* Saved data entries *
☆ ☆ ☆ ☆ ☆
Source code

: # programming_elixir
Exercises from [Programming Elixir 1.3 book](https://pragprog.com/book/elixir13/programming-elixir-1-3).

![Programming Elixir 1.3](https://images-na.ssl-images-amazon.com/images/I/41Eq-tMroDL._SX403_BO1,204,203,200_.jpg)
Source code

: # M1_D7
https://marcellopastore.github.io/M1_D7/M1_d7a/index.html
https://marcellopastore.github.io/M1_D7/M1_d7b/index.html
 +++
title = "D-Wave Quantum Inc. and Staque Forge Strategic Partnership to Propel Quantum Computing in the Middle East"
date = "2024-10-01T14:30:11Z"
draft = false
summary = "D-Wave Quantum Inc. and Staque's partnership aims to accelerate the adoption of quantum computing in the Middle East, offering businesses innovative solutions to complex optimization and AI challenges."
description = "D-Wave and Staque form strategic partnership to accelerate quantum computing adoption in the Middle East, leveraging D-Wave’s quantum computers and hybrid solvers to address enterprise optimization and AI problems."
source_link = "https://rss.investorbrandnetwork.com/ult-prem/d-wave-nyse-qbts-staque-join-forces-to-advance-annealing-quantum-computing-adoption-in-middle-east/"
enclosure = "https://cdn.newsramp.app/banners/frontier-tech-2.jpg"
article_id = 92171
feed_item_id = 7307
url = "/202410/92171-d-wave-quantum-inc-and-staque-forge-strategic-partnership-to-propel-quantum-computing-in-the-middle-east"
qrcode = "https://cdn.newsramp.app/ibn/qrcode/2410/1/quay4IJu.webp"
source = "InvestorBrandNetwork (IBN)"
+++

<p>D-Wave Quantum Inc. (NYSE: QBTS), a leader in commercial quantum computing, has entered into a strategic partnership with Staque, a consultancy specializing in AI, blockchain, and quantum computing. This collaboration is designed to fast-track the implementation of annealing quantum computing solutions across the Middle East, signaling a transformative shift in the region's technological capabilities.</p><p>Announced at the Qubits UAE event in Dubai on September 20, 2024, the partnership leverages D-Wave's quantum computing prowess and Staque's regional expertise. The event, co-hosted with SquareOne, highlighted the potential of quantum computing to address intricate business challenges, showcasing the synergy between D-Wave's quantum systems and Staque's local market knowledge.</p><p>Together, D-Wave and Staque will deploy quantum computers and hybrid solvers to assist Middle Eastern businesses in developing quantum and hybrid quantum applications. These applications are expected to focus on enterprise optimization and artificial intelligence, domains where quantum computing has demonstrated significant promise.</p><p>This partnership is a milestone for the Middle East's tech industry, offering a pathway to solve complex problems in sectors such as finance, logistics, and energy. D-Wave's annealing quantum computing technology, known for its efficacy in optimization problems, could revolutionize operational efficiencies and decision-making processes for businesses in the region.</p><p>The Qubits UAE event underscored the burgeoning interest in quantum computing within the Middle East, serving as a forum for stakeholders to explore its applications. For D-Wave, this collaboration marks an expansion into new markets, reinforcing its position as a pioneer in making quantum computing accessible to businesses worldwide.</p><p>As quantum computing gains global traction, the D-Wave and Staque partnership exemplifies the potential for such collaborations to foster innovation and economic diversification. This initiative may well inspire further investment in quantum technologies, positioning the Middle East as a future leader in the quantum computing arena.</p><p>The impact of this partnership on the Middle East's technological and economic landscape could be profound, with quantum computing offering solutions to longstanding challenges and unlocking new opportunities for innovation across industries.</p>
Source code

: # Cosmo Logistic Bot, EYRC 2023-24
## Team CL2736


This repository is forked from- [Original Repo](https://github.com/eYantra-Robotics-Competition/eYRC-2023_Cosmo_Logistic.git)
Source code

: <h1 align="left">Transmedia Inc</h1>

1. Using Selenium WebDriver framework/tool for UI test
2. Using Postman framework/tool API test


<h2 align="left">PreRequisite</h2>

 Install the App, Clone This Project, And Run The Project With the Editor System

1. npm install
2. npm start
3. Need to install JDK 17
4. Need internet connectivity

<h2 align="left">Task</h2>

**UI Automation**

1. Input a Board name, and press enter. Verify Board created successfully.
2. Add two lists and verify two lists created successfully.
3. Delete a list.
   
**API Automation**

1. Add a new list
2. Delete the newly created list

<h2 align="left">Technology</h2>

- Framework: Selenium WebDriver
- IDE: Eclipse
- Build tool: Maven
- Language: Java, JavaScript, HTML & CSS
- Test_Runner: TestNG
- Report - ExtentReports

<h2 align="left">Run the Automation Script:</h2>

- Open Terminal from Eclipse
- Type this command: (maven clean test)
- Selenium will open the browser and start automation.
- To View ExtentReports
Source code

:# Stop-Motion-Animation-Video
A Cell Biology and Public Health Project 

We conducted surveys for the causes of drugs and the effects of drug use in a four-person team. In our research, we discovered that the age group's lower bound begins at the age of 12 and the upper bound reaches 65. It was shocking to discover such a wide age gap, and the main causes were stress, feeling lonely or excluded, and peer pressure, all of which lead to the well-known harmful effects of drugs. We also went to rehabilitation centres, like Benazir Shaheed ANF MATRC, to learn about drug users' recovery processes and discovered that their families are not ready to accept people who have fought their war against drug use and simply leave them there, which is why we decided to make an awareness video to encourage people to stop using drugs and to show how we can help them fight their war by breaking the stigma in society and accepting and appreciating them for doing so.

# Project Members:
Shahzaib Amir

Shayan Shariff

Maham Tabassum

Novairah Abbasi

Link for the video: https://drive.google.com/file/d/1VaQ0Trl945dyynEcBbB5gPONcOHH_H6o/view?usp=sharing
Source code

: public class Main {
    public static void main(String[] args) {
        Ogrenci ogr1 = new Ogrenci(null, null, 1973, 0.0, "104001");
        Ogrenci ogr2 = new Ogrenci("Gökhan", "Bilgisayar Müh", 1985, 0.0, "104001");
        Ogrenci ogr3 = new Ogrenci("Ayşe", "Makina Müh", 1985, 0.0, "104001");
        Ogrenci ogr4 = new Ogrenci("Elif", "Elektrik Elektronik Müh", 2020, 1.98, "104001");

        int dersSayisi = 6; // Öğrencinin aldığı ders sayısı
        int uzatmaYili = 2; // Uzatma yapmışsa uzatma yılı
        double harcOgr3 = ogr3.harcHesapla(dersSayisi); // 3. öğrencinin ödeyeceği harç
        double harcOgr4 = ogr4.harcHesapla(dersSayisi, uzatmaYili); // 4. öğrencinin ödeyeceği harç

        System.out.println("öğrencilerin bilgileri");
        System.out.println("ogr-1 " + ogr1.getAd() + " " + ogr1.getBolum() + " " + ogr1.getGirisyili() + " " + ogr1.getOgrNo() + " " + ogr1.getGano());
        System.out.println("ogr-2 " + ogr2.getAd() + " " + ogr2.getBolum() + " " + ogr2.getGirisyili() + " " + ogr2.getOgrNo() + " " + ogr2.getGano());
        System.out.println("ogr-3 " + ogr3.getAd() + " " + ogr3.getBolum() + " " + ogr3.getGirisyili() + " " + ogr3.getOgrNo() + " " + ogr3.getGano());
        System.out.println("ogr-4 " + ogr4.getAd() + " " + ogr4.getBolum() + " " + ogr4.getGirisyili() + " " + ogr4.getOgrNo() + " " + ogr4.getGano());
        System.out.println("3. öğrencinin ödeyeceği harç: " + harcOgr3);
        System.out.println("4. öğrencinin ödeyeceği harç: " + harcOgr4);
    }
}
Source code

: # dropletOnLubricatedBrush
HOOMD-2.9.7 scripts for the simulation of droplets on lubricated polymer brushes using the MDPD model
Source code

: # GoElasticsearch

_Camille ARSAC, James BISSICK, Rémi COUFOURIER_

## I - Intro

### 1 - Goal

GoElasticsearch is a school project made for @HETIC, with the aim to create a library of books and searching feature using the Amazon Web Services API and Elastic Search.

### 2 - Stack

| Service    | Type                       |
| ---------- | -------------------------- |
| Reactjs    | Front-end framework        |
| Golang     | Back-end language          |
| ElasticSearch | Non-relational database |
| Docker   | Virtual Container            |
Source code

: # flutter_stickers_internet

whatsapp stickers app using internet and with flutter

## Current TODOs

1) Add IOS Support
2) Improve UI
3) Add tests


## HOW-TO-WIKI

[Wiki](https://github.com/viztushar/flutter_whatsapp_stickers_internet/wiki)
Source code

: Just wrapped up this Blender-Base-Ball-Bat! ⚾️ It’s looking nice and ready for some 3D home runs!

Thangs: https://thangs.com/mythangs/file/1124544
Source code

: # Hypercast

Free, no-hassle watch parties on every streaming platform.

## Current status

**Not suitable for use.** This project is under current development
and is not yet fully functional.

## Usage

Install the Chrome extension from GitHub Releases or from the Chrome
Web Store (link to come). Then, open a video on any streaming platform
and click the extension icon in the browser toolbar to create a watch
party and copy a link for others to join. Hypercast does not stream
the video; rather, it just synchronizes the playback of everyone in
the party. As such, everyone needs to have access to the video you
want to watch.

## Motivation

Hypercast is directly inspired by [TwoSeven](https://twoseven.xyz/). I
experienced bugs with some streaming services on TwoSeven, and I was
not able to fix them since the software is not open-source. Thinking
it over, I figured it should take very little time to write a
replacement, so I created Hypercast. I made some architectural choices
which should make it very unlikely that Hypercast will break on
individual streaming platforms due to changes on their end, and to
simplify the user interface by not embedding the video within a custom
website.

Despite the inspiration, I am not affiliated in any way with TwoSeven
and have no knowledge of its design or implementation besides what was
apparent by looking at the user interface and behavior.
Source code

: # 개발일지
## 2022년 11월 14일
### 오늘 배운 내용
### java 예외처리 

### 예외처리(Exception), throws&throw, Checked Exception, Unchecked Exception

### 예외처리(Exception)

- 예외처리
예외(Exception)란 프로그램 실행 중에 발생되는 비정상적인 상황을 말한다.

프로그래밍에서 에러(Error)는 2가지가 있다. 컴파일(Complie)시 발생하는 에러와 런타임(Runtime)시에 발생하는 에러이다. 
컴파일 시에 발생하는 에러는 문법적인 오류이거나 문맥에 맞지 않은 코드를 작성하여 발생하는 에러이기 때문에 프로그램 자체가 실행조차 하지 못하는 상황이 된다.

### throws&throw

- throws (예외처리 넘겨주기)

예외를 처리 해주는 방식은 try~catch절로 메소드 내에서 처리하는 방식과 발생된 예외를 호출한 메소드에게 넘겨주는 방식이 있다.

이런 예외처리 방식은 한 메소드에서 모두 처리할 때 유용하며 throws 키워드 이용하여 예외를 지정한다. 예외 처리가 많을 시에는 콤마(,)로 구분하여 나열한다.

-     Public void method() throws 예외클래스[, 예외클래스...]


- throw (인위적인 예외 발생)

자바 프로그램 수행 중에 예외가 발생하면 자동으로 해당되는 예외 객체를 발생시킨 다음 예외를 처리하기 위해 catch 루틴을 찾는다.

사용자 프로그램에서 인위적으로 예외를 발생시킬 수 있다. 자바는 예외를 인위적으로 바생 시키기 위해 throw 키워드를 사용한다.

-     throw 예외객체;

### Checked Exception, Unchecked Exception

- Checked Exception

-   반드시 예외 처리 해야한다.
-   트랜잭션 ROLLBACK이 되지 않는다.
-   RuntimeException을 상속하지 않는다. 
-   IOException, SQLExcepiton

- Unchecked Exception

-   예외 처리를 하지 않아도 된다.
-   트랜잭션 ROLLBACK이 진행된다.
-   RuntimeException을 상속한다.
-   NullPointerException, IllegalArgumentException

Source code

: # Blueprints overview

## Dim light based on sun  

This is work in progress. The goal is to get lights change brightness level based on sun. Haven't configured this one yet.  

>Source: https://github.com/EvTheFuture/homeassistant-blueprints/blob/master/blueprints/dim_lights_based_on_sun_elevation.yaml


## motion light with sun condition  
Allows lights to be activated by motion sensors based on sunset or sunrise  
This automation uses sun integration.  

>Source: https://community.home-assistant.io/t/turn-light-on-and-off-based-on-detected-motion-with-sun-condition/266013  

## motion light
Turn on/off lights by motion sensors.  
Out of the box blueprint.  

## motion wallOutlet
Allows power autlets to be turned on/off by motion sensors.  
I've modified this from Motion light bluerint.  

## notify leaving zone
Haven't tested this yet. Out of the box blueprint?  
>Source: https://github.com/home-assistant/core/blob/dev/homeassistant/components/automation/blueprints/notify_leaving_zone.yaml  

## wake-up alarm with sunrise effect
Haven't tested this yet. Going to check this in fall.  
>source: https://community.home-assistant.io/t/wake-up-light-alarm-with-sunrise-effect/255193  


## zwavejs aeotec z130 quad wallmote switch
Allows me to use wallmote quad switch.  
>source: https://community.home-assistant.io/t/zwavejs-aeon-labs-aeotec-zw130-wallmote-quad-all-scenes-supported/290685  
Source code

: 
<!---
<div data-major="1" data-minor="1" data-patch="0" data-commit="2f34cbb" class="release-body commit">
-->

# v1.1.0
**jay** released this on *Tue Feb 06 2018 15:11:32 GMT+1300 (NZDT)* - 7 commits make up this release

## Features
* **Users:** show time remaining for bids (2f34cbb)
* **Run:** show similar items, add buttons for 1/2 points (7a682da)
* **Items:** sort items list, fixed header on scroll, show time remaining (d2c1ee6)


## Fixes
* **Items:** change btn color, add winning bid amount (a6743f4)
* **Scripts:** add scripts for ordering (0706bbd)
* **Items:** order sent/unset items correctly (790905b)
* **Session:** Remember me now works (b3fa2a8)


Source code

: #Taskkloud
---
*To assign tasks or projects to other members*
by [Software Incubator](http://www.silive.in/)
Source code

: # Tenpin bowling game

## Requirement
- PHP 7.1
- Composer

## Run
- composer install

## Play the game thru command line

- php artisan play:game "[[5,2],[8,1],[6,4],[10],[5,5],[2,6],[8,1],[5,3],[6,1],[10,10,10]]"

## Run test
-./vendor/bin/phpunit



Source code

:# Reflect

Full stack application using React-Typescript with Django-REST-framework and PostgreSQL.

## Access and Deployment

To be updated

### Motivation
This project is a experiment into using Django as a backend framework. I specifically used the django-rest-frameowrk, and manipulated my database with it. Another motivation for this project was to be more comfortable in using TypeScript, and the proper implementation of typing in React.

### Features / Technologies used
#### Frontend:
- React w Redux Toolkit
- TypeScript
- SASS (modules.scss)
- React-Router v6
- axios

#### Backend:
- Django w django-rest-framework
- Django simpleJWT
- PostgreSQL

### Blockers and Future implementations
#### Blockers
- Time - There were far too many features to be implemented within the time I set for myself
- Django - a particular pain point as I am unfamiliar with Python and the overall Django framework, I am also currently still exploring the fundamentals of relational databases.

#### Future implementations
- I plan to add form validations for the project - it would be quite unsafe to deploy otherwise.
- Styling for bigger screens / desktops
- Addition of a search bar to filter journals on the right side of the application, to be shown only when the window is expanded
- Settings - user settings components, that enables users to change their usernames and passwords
☆ ☆ ☆ ☆ ☆
* What is required *
Set down, exactly as they appear above, all lines from the one that has "replacement, so I" down to the one that has "### java 예외처리", including those two and no others.

* Solution for this exercise *
replacement, so I created Hypercast. I made some architectural choices
which should make it very unlikely that Hypercast will break on
individual streaming platforms due to changes on their end, and to
simplify the user interface by not embedding the video within a custom
website.

Despite the inspiration, I am not affiliated in any way with TwoSeven
and have no knowledge of its design or implementation besides what was
apparent by looking at the user interface and behavior.
Source code

: # 개발일지
## 2022년 11월 14일
### 오늘 배운 내용
### java 예외처리 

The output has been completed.